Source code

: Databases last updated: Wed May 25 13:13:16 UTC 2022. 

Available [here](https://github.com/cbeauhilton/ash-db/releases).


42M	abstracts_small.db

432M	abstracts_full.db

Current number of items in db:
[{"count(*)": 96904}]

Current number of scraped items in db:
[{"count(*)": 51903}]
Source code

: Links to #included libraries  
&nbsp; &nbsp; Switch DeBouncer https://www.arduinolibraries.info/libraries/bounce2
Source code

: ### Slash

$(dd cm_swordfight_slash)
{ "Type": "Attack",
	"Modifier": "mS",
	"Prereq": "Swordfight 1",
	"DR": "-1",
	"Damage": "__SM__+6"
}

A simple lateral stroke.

Problem details -
Your task is to restate the material above word for word.

Response to the exercise -
Source code

: Databases last updated: Wed May 25 13:13:16 UTC 2022. 

Available [here](https://github.com/cbeauhilton/ash-db/releases).


42M	abstracts_small.db

432M	abstracts_full.db

Current number of items in db:
[{"count(*)": 96904}]

Current number of scraped items in db:
[{"count(*)": 51903}]
Source code

: Links to #included libraries  
&nbsp; &nbsp; Switch DeBouncer https://www.arduinolibraries.info/libraries/bounce2
Source code

: ### Slash

$(dd cm_swordfight_slash)
{ "Type": "Attack",
	"Modifier": "mS",
	"Prereq": "Swordfight 1",
	"DR": "-1",
	"Damage": "__SM__+6"
}

A simple lateral stroke.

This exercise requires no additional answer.